Why did you decide to sell your game on Etsy and how has that been?

I didn’t want to go the Kickstarter route and fundraise. I didn’t want to spend a lot of time convincing people to believe in an idea before it went into production. I loved my game and was committed to making it a reality, even if that just meant very small print runs and enough copies to use in classrooms and sell to friends and family. I also didn’t want to sell an idea to a larger established company. I wanted to grow my project myself and oversee every aspect of production and sale. Etsy allowed me to start very small and grow organically. There are also a lot of creative types that shop on Etsy–the same people who tend to appreciate the intersection of art, science, and gameplay. It’s been great for me, and I’ve really enjoyed getting to know my customers.

What’s a game you remember playing as a kid?

Risk. As a kid, I would watch the grownups at my grandparent’s house have Risk championships after Thanksgiving and Christmas dinner. All the aunts and uncles would be around the table furiously negotiating and rolling dice. I was fascinated! I wasn’t allowed to play, but the morning after I would get the board out with my sister and we would make our own rules. I just liked holding the small abstract pieces and studying the beautiful map. It felt like magic.

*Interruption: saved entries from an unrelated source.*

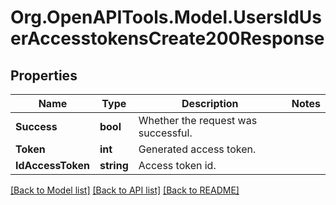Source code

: # Org.OpenAPITools.Model.UsersIdUserAccesstokensCreate200Response

## Properties

Name | Type | Description | Notes
------------ | ------------- | ------------- | -------------
**Success** | **bool** | Whether the request was successful. | 
**Token** | **int** | Generated access token. | 
**IdAccessToken** | **string** | Access token id. | 

[[Back to Model list]](../../README.md#documentation-for-models) [[Back to API list]](../../README.md#documentation-for-api-endpoints) [[Back to README]](../../README.md)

What’s a recent board game you tried and loved?

Photosynthesis. I loved the rotating light mechanic that makes you think about how your trees are going to best absorb energy from the sun given the height of the other trees around you.

What’s a go-to board game for you?

Agricola. I love the hard choices that have to be made when planning your farm. I also love daydreaming about being outside on a nice day, tending to plants and animals.

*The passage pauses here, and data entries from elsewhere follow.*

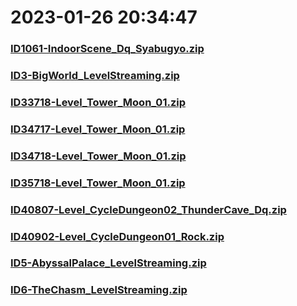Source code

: # 2023-01-26 20:34:47

### [ID1061-IndoorScene_Dq_Syabugyo.zip](https://raw.githubusercontent.com/Sam5440/Genshin_Impact_Teleport_Files/main/AutoGeneratePoint/Points%28Raw%29%5Bcn-en-ru%5D/en-us/Item/ID1061-IndoorScene_Dq_Syabugyo.zip)

### [ID3-BigWorld_LevelStreaming.zip](https://raw.githubusercontent.com/Sam5440/Genshin_Impact_Teleport_Files/main/AutoGeneratePoint/Points%28Raw%29%5Bcn-en-ru%5D/en-us/Item/ID3-BigWorld_LevelStreaming.zip)

### [ID33718-Level_Tower_Moon_01.zip](https://raw.githubusercontent.com/Sam5440/Genshin_Impact_Teleport_Files/main/AutoGeneratePoint/Points%28Raw%29%5Bcn-en-ru%5D/en-us/Item/ID33718-Level_Tower_Moon_01.zip)

### [ID34717-Level_Tower_Moon_01.zip](https://raw.githubusercontent.com/Sam5440/Genshin_Impact_Teleport_Files/main/AutoGeneratePoint/Points%28Raw%29%5Bcn-en-ru%5D/en-us/Item/ID34717-Level_Tower_Moon_01.zip)

### [ID34718-Level_Tower_Moon_01.zip](https://raw.githubusercontent.com/Sam5440/Genshin_Impact_Teleport_Files/main/AutoGeneratePoint/Points%28Raw%29%5Bcn-en-ru%5D/en-us/Item/ID34718-Level_Tower_Moon_01.zip)

### [ID35718-Level_Tower_Moon_01.zip](https://raw.githubusercontent.com/Sam5440/Genshin_Impact_Teleport_Files/main/AutoGeneratePoint/Points%28Raw%29%5Bcn-en-ru%5D/en-us/Item/ID35718-Level_Tower_Moon_01.zip)

### [ID40807-Level_CycleDungeon02_ThunderCave_Dq.zip](https://raw.githubusercontent.com/Sam5440/Genshin_Impact_Teleport_Files/main/AutoGeneratePoint/Points%28Raw%29%5Bcn-en-ru%5D/en-us/Item/ID40807-Level_CycleDungeon02_ThunderCave_Dq.zip)

### [ID40902-Level_CycleDungeon01_Rock.zip](https://raw.githubusercontent.com/Sam5440/Genshin_Impact_Teleport_Files/main/AutoGeneratePoint/Points%28Raw%29%5Bcn-en-ru%5D/en-us/Item/ID40902-Level_CycleDungeon01_Rock.zip)

### [ID5-AbyssalPalace_LevelStreaming.zip](https://raw.githubusercontent.com/Sam5440/Genshin_Impact_Teleport_Files/main/AutoGeneratePoint/Points%28Raw%29%5Bcn-en-ru%5D/en-us/Item/ID5-AbyssalPalace_LevelStreaming.zip)

### [ID6-TheChasm_LevelStreaming.zip](https://raw.githubusercontent.com/Sam5440/Genshin_Impact_Teleport_Files/main/AutoGeneratePoint/Points%28Raw%29%5Bcn-en-ru%5D/en-us/Item/ID6-TheChasm_LevelStreaming.zip)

What do you love about board games?

The creative problem-solving, the social interaction, and the imaginative escape from reality. In terms of that last point, I think a lot about the saying “the book is always better than the movie.” Jurassic Park was my favorite movie growing up, but it didn't hold a candle to the book. When you read a book, your imagination transports you to another world and you think creatively in a way that’s not possible with movies. I see video games and board games in the same light. There are video games that I absolutely love, but as much as they impress me and allow me to escape, they don’t work the same imaginative muscles that board games do. When I’m placing wooden sheep on a cardboard pen, my imagination is taking me to a place usually reserved for good books. It’s a magical place that’s only possible when you have to fill in many of the blanks yourself.

What’s a guilty pleasure board game that you play?

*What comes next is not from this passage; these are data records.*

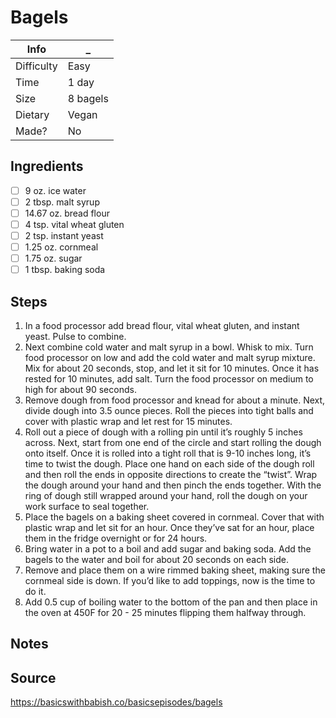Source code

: # Bagels

Info       | _
-----------|-
Difficulty | Easy
Time       | 1 day
Size       | 8 bagels
Dietary    | Vegan
Made?      | No

## Ingredients
- [ ] 9 oz. ice water
- [ ] 2 tbsp. malt syrup
- [ ] 14.67 oz. bread flour
- [ ] 4 tsp. vital wheat gluten
- [ ] 2 tsp. instant yeast
- [ ] 1.25 oz. cornmeal
- [ ] 1.75 oz. sugar
- [ ] 1 tbsp. baking soda

## Steps
1. In a food processor add bread flour, vital wheat gluten, and instant yeast. Pulse to combine.
2. Next combine cold water and malt syrup in a bowl. Whisk to mix. Turn food processor on low and add the cold water and malt syrup mixture. Mix for about 20 seconds, stop, and let it sit for 10 minutes. Once it has rested for 10 minutes, add salt. Turn the food processor on medium to high for about 90 seconds.
3. Remove dough from food processor and knead for about a minute. Next, divide dough into 3.5 ounce pieces. Roll the pieces into tight balls and cover with plastic wrap and let rest for 15 minutes.
4. Roll out a piece of dough with a rolling pin until it’s roughly 5 inches across. Next, start from one end of the circle and start rolling the dough onto itself. Once it is rolled into a tight roll that is 9-10 inches long, it’s time to twist the dough. Place one hand on each side of the dough roll and then roll the ends in opposite directions to create the “twist”. Wrap the dough around your hand and then pinch the ends together. With the ring of dough still wrapped around your hand, roll the dough on your work surface to seal together.
5. Place the bagels on a baking sheet covered in cornmeal. Cover that with plastic wrap and let sit for an hour. Once they’ve sat for an hour, place them in the fridge overnight or for 24 hours. 
6. Bring water in a pot to a boil and add sugar and baking soda. Add the bagels to the water and boil for about 20 seconds on each side.
7. Remove and place them on a wire rimmed baking sheet, making sure the cornmeal side is down. If you’d like to add toppings, now is the time to do it.
8. Add 0.5 cup of boiling water to the bottom of the pan and then place in the oven at 450F for 20 - 25 minutes flipping them halfway through.




## Notes

## Source
https://basicswithbabish.co/basicsepisodes/bagels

Wits and Wagers. I know it’s a party game, but I love that it’s a trivia game where you don’t have to know everything. You can crowdsource the knowledge and bet on the answer you think is correct, leveraging your knowledge of your friends and family to think about who probably does have the correct answer given the topic.

Do you have any advice for others who want to work in the game industry?

Don’t be afraid to start small. If you are having fun and creating, that’s worth it right there. As you gain experience and hone your skills, you can become more and more ambitious in terms of what you are trying to do. If you love the process and are committed to improving your skills, you will eventually have something that can’t be ignored.

What would you like to see change in the board game industry?

I’d like to see a bigger emphasis on art. I want players to cherish their cards, tiles, game pieces, etc. Great art can make a game like a treasure chest–just opening it and handling the contents should make you feel like you have something special. There are a lot of games that are already doing this, like Wingspan and Dixit, where they lead with their art. I am really inspired by games like that.

What’s a hobby you’re into that’s NOT related to board games?

Aquariums! Saltwater, freshwater, planted tanks, shrimp tanks, etc. If a room has a box of water in it, I just have to go and stare at it. Aquariums are another peaceful escape that lets you daydream about another world.

Tell us about a cool game we should know about. Why do you love it?

Bohnanza. I think this game is pretty well known already, but if you don’t know about it, it’s a card game from the 90s where you plant and harvest different types of beans and trade with other players. That might sound underwhelming, but in practice, it is a lot of fun to negotiate with your friends and family and see your strategies come to fruition.

Do you have a project, website, or social media you’d like others to know about?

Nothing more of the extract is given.